## Assignment
All lines below containing "args" are to be listed.
== The data ==
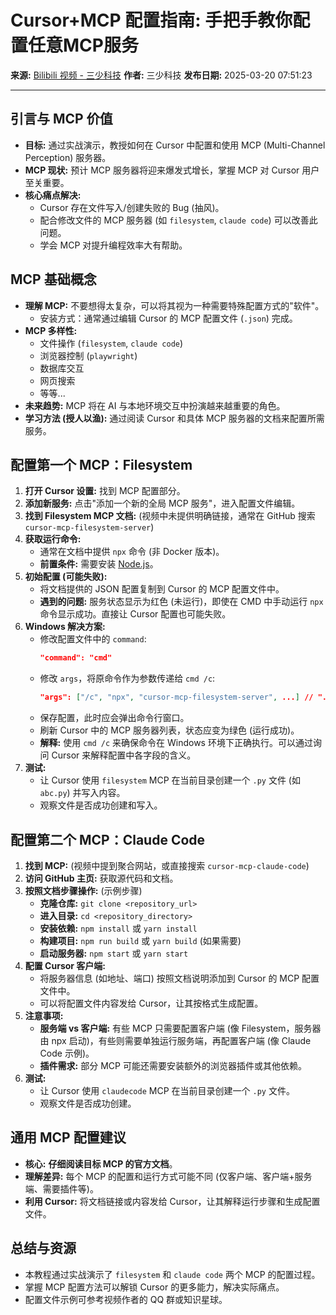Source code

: # Cursor+MCP 配置指南: 手把手教你配置任意MCP服务

**来源:** [Bilibili 视频 - 三少科技](https://www.bilibili.com/video/BV1vwXPYkEGx/)
**作者:** 三少科技
**发布日期:** 2025-03-20 07:51:23

---

## 引言与 MCP 价值

*   **目标:** 通过实战演示，教授如何在 Cursor 中配置和使用 MCP (Multi-Channel Perception) 服务器。
*   **MCP 现状:** 预计 MCP 服务器将迎来爆发式增长，掌握 MCP 对 Cursor 用户至关重要。
*   **核心痛点解决:**
    *   Cursor 存在文件写入/创建失败的 Bug (抽风)。
    *   配合修改文件的 MCP 服务器 (如 `filesystem`, `claude code`) 可以改善此问题。
    *   学会 MCP 对提升编程效率大有帮助。

## MCP 基础概念

*   **理解 MCP:** 不要想得太复杂，可以将其视为一种需要特殊配置方式的"软件"。
    *   安装方式：通常通过编辑 Cursor 的 MCP 配置文件 (`.json`) 完成。
*   **MCP 多样性:**
    *   文件操作 (`filesystem`, `claude code`)
    *   浏览器控制 (`playwright`)
    *   数据库交互
    *   网页搜索
    *   等等...
*   **未来趋势:** MCP 将在 AI 与本地环境交互中扮演越来越重要的角色。
*   **学习方法 (授人以渔):** 通过阅读 Cursor 和具体 MCP 服务器的文档来配置所需服务。

## 配置第一个 MCP：Filesystem

1.  **打开 Cursor 设置:** 找到 MCP 配置部分。
2.  **添加新服务:** 点击"添加一个新的全局 MCP 服务"，进入配置文件编辑。
3.  **找到 Filesystem MCP 文档:** (视频中未提供明确链接，通常在 GitHub 搜索 `cursor-mcp-filesystem-server`)
4.  **获取运行命令:**
    *   通常在文档中提供 `npx` 命令 (非 Docker 版本)。
    *   **前置条件:** 需要安装 [Node.js](https://nodejs.org/)。
5.  **初始配置 (可能失败):**
    *   将文档提供的 JSON 配置复制到 Cursor 的 MCP 配置文件中。
    *   **遇到的问题:** 服务状态显示为红色 (未运行)，即使在 CMD 中手动运行 `npx` 命令显示成功。直接让 Cursor 配置也可能失败。
6.  **Windows 解决方案:**
    *   修改配置文件中的 `command`:
        ```json
        "command": "cmd"
        ```
    *   修改 `args`，将原命令作为参数传递给 `cmd /c`:
        ```json
        "args": ["/c", "npx", "cursor-mcp-filesystem-server", ...] // "..." 代表原命令的其他参数
        ```
    *   保存配置，此时应会弹出命令行窗口。
    *   刷新 Cursor 中的 MCP 服务器列表，状态应变为绿色 (运行成功)。
    *   **解释:** 使用 `cmd /c` 来确保命令在 Windows 环境下正确执行。可以通过询问 Cursor 来解释配置中各字段的含义。
7.  **测试:**
    *   让 Cursor 使用 `filesystem` MCP 在当前目录创建一个 `.py` 文件 (如 `abc.py`) 并写入内容。
    *   观察文件是否成功创建和写入。

## 配置第二个 MCP：Claude Code

1.  **找到 MCP:** (视频中提到聚合网站，或直接搜索 `cursor-mcp-claude-code`)
2.  **访问 GitHub 主页:** 获取源代码和文档。
3.  **按照文档步骤操作:** (示例步骤)
    *   **克隆仓库:** `git clone <repository_url>`
    *   **进入目录:** `cd <repository_directory>`
    *   **安装依赖:** `npm install` 或 `yarn install`
    *   **构建项目:** `npm run build` 或 `yarn build` (如果需要)
    *   **启动服务器:** `npm start` 或 `yarn start`
4.  **配置 Cursor 客户端:**
    *   将服务器信息 (如地址、端口) 按照文档说明添加到 Cursor 的 MCP 配置文件中。
    *   可以将配置文件内容发给 Cursor，让其按格式生成配置。
5.  **注意事项:**
    *   **服务端 vs 客户端:** 有些 MCP 只需要配置客户端 (像 Filesystem，服务器由 npx 启动)，有些则需要单独运行服务端，再配置客户端 (像 Claude Code 示例)。
    *   **插件需求:** 部分 MCP 可能还需要安装额外的浏览器插件或其他依赖。
6.  **测试:**
    *   让 Cursor 使用 `claudecode` MCP 在当前目录创建一个 `.py` 文件。
    *   观察文件是否成功创建。

## 通用 MCP 配置建议

*   **核心:** **仔细阅读目标 MCP 的官方文档**。
*   **理解差异:** 每个 MCP 的配置和运行方式可能不同 (仅客户端、客户端+服务端、需要插件等)。
*   **利用 Cursor:** 将文档链接或内容发给 Cursor，让其解释运行步骤和生成配置文件。

## 总结与资源

*   本教程通过实战演示了 `filesystem` 和 `claude code` 两个 MCP 的配置过程。
*   掌握 MCP 配置方法可以解锁 Cursor 的更多能力，解决实际痛点。
*   配置文件示例可参考视频作者的 QQ 群或知识星球。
===
## Answer area
    *   修改 `args`，将原命令作为参数传递给 `cmd /c`:
        "args": ["/c", "npx", "cursor-mcp-filesystem-server", ...] // "..." 代表原命令的其他参数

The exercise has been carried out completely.